Dear community,
As a starting user of Alteryx, I am puzzled by the behavior of the Profile in a Browse tool. In my super simple analysis I determine the length of a field with following Profile result:
The profile tells me I am having approx. 8.2M records in my data set, but the distinct values for length of the field in that dataset (between 2 and 18 characters) adds up to approx. 5.5M records. Seems there is data missing for about 2.7M records. Generating the profile costs a lot of calculation time, but the information presented seems incomplete. I have seen somewhere in the community the result is capped at 300MB, but if that is happening should there not be a visible hint of that fact being given?
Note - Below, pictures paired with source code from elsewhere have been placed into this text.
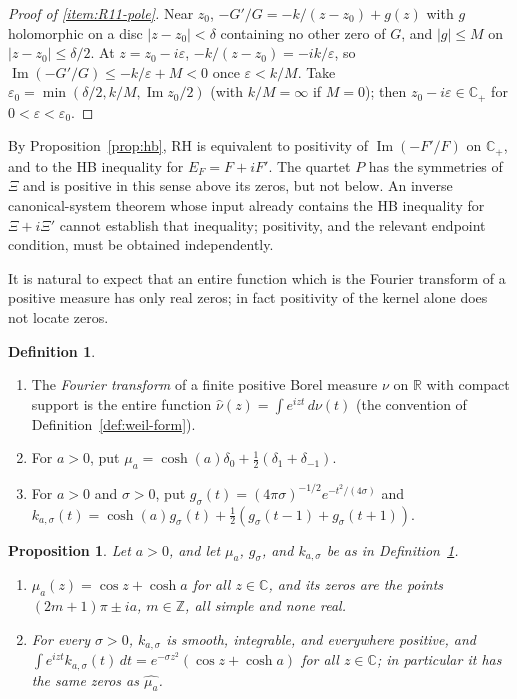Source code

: \documentclass[11pt]{amsart}
\theoremstyle{plain}
\newtheorem{proposition}[theorem]{Proposition}
\theoremstyle{definition}
\newtheorem{definition}[theorem]{Definition}
\theoremstyle{remark}
\numberwithin{equation}{section}
\newcommand{\C}{\mathbb{C}}
\newcommand{\R}{\mathbb{R}}
\newcommand{\Z}{\mathbb{Z}}
\newcommand{\Cp}{\mathbb{C}_{+}}
\DeclareMathOperator{\Ima}{Im}
\renewcommand{\Im}{\Ima}
\begin{document}
\begin{proof}[Proof of \ref{item:R11-pole}]
Near $z_0$, $-G'/G=-k/(z-z_0)+g(z)$ with $g$ holomorphic on a disc
$|z-z_0|<\delta$ containing no other zero of $G$, and $|g|\le M$ on
$|z-z_0|\le\delta/2$. At $z=z_0-i\varepsilon$,
$-k/(z-z_0)=-ik/\varepsilon$, so
$\Im(-G'/G)\le-k/\varepsilon+M<0$ once $\varepsilon<k/M$. Take
$\varepsilon_0=\min(\delta/2,k/M,\Im z_0/2)$ (with $k/M=\infty$ if
$M=0$); then $z_0-i\varepsilon\in\Cp$ for $0<\varepsilon<\varepsilon_0$.
\end{proof}

By Proposition~\ref{prop:hb}, RH is equivalent to positivity of
$\Im(-F'/F)$ on $\Cp$, and to the HB inequality for $E_F=F+iF'$. The
quartet $P$ has the symmetries of $\Xi$ and is positive in this sense
above its zeros, but not below. An inverse canonical-system theorem whose
input already contains the HB inequality for $\Xi+i\Xi'$ cannot establish
that inequality; positivity, and the relevant endpoint condition, must
be obtained independently.

It is natural to expect that an entire function which is the Fourier
transform of a positive measure has only real zeros; in fact positivity
of the kernel alone does not locate zeros.

\begin{definition}\label{def:R12-kernels}
\begin{enumerate}[label=(\alph*)]
\item The \emph{Fourier transform} of a finite positive Borel measure
  $\nu$ on $\R$ with compact support is the entire function
  $\widehat\nu(z)=\int e^{izt}\,d\nu(t)$ (the convention of
  Definition~\ref{def:weil-form}).
\item For $a>0$, put
  $\mu_a=\cosh(a)\delta_0+\tfrac12(\delta_1+\delta_{-1})$.
\item For $a>0$ and $\sigma>0$, put
  $g_\sigma(t)=(4\pi\sigma)^{-1/2}e^{-t^2/(4\sigma)}$ and
  $k_{a,\sigma}(t)=\cosh(a)g_\sigma(t)
  +\tfrac12(g_\sigma(t-1)+g_\sigma(t+1))$.
\end{enumerate}
\end{definition}

\begin{proposition}\label{prop:R12}
Let $a>0$, and let $\mu_a$, $g_\sigma$, and $k_{a,\sigma}$ be as in
Definition~\ref{def:R12-kernels}.
\begin{enumerate}[label=(\roman*)]
\item\label{item:R12-atoms} $\widehat{\mu_a}(z)=\cos z+\cosh a$ for all
  $z\in\C$, and its zeros are the points $(2m+1)\pi\pm ia$, $m\in\Z$, all
  simple and none real.
\item\label{item:R12-gauss} For every $\sigma>0$, $k_{a,\sigma}$ is
  smooth, integrable, and everywhere positive, and
  $\int e^{izt}k_{a,\sigma}(t)\,dt=e^{-\sigma z^2}(\cos z+\cosh a)$
  for all $z\in\C$; in particular it has the same zeros as
  $\widehat{\mu_a}$.
\end{enumerate}
\end{proposition}
\end{document}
What gives?
Hope somebody can throw some light on this, am using Designer version 2020.4.
Cheers,
Arjan
Hello @ArjanF
Thanks for reaching out to the Community!
Are you able to share your workflow so that the Community can help to troubleshoot further?
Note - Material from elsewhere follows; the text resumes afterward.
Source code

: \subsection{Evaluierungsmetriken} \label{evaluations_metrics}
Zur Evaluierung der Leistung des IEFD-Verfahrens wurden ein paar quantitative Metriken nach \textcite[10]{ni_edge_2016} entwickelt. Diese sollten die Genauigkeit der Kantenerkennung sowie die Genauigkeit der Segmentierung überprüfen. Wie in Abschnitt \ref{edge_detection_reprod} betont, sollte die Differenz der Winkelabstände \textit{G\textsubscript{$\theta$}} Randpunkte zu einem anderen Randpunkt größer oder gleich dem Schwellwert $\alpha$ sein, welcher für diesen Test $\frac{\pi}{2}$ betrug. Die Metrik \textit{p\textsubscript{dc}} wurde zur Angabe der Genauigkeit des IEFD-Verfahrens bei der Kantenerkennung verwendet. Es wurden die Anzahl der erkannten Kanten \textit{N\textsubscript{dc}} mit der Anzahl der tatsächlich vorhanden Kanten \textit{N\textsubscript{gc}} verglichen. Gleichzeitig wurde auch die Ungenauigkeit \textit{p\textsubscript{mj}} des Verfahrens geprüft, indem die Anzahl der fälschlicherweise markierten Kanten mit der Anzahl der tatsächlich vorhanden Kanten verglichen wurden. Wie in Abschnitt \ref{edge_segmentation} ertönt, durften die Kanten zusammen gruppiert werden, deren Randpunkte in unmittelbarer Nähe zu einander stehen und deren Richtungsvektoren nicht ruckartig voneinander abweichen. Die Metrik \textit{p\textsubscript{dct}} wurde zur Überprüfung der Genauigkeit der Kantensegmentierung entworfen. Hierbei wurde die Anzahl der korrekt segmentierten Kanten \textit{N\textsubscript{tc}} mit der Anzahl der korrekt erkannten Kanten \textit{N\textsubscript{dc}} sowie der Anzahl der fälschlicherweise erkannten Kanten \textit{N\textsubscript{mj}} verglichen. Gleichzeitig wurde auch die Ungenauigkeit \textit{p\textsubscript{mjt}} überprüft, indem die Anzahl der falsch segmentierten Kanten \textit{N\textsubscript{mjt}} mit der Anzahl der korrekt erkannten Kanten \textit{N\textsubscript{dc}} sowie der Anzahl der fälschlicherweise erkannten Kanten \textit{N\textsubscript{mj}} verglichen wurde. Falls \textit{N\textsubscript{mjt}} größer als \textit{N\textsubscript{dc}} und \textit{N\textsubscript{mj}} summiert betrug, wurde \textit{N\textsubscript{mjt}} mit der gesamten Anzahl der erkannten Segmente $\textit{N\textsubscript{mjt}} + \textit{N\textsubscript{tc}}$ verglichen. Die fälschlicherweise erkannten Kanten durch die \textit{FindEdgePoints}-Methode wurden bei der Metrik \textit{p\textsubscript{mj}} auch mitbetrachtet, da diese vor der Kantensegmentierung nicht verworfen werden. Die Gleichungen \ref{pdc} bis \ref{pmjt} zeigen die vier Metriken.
From your screenshot, it appears you have begun to dig into the data within the browse tool, so if we can see the workflow and some sample data it will help to better understand what is causing the difference in the records you believe you should have, and the records being reported.
Here are some resources for you to check out about the browse tool and its data profiling:
Tool Mastery | Browse
Data Profiling in the Browse Tool
Thanks!
TrevorS
Hello TrevorS,
It took some time to anonymize my data set, as working with a smaller set doesn't show the problematic behavior in the Browse Tool. Based on that, I do believe the behavior is caused by size of input file. Apologies upfront for sharing a packed workflow of 24MB, but I could not make this smaller. The problematic behavior is shown in the Browse Tool marked in picture below. I have put a Summarize and another Browse based on the same node as the problematic Browse, to make it clear where the problem is (I hope). Any pointers would be very welcome.
Thanks for any support/insights on this topic.
ArjanF
Any chance this is a memory issue on your end?
This shows up when I summarize your summarize to get a total count:
Sum_Count
8552322
The browse tool you marked also showed 8552322 records....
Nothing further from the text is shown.